1477

Book:Lycan Pleasure (erotica) Published:2025-3-31

David set his eyes on Dao, and smiled. God, she was so beautiful, and nice, way nicer than any demon he’d met yet, Las included.
Other satyrs were hot, too, usually six or seven feet tall, walking on a pair of hooves, huge asses with no tails, all eyeless with black bone covering their eye sockets and forehead that merged into their four ram horns. Unlike other satyrs, Dao had hips and boobs for days, but that wasn’t the reason his eyes locked onto her and the many black spikes on her back. He liked watching her. He liked her presence.
So did Acelina.
“You’d react the same way,” he said, “if you knew her as well as I did.”
Acelina snorted, a hot gust of hair hit his neck and shoulder, and she gestured out past him to the satyr ahead.
“Then gather those emotions and channel them. Demons do it all the time. Emotions give our sin strength, and we use them to either drown the world in rage, or lust.”
“I… I mean, I’m not sure I can just summon that emotion. That was a heavy emotion. I thought Dao was dead.”
Shrugging, Acelina backed off, but also flicked him in the back of his head with a claw.
“Hell is a realm of intent, and emotion. Learn to summon and channel them.”
That was a good point. He stared at the small mound of dirt in his hands, and past it to Dao.
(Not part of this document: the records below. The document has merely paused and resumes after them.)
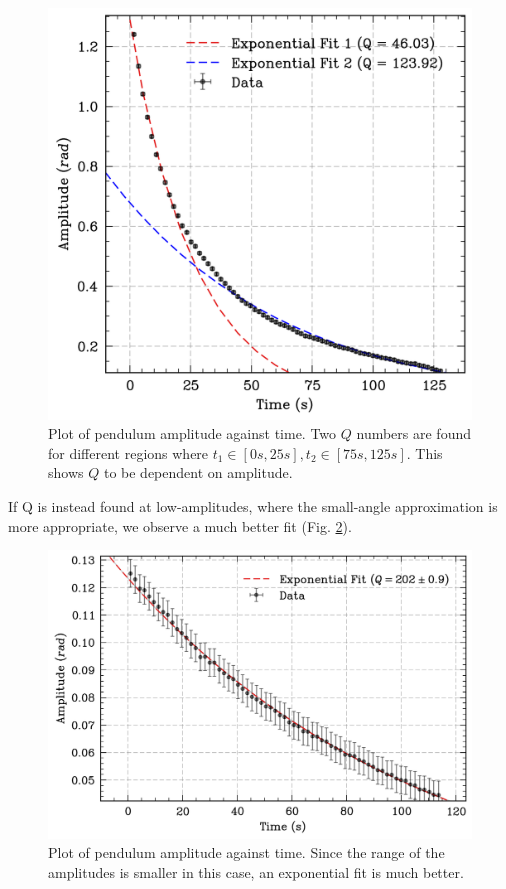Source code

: \documentclass[prl,twocolumn,amsmath,amssymb,superscriptaddress]{revtex4-2}
\begin{document}
\begin{figure}[htb]
    \hspace{-20pt}
    \includegraphics[width=0.8\linewidth]{decay.png}
    \caption{Plot of pendulum amplitude against time. Two $Q$ numbers are found for different regions where $t_1\in[0s,25s], t_2\in[75s,125s]$. This shows $Q$ to be dependent on amplitude.}
    \label{fig:decay}
\end{figure}

If Q is instead found at low-amplitudes, where the small-angle approximation is more appropriate, we observe a much better fit (Fig. \ref{fig:decay_small_angle}).
\begin{figure}[htb]
    \includegraphics[width=0.8\linewidth]{low_angle_q.png}
    \caption{Plot of pendulum amplitude against time. Since the range of the amplitudes is smaller in this case, an exponential fit is much better.}
    \label{fig:decay_small_angle}
\end{figure}
\end{document}

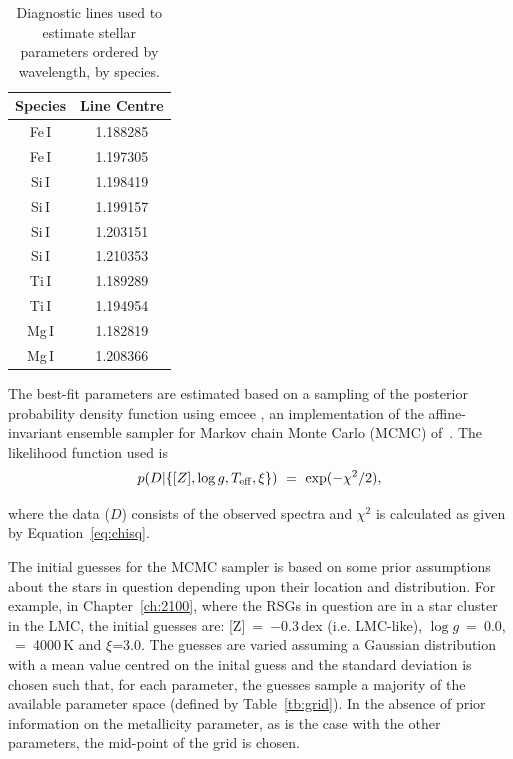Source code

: \begin{table}
\caption[Diagnostic lines]{Diagnostic lines used to estimate stellar parameters ordered by wavelength, by species.\label{tb:lines}}
\scriptsize
\begin{center}
\begin{tabular}{cc}
 \hline
 \hline
Species & Line Centre \\
 \hline
Fe\,I & 1.188285 \\
Fe\,I & 1.197305 \\
Si\,I & 1.198419 \\
Si\,I & 1.199157 \\
Si\,I & 1.203151 \\
Si\,I & 1.210353 \\
Ti\,I & 1.189289 \\
Ti\,I & 1.194954 \\
Mg\,I & 1.182819\\
Mg\,I & 1.208366\\
 \hline
\end{tabular}
\end{center}
\end{table}

The best-fit parameters are estimated based on a sampling of the posterior probability density function using emcee
\cite{2013PASP..125..306F},
an implementation of the affine-invariant ensemble sampler for Markov chain Monte Carlo (MCMC) of~\cite{2010CAMCS.5..65G}.
The likelihood function used is
\begin{equation}
    p(D|\{[Z], \log g, T_{\rm eff}, \xi\})~=~\exp(-\chi^{2}/2), \label{eq:like}
\end{equation}

\noinent where the data ($D$) consists of the observed spectra and $\chi^{2}$ is calculated as given by Equation~\ref{eq:chisq}.

The initial guesses for the MCMC sampler is based on some prior assumptions about the stars in question depending upon their location and distribution.
For example, in Chapter~\ref{ch:2100}, where the RSGs in question are in a star cluster in the LMC, the initial guesses are: [Z]~=~$-$0.3\,dex (i.e. LMC-like), $\log g$~=~0.0, \Teff~=~4000\,K and $\xi$=3.0.
The guesses are varied assuming a Gaussian distribution with a mean value centred on the inital guess and the standard deviation is chosen such that, for each parameter, the guesses sample a majority of the available parameter space (defined by Table~\ref{tb:grid}).
In the absence of prior information on the metallicity parameter, as is the case with the other parameters, the mid-point of the grid is chosen.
The memory of a crazy angel’s sword stabbing through her like she was made of butter was clear, visceral, and thinking about it got his blood boiling.
Method acting. Channel the emotion by thinking about something else? David was no actor, struggled to hold eye contact, and always did everything he could to remove his emotions from any argument. Emotions never helped anyone. Except when they did.
David closed his eyes for a second, long enough to recall the weak clicks Dao had made when she’d collapsed, and the searing heat that’d shot through his veins. His whole life, he’d have instantly recognized he was delving into a bad memory, and have pulled himself out of it with a distraction. Porn, video games, candy, something. Dwelling on a bad memory was a great way to destroy yourself, and he knew that from a young age.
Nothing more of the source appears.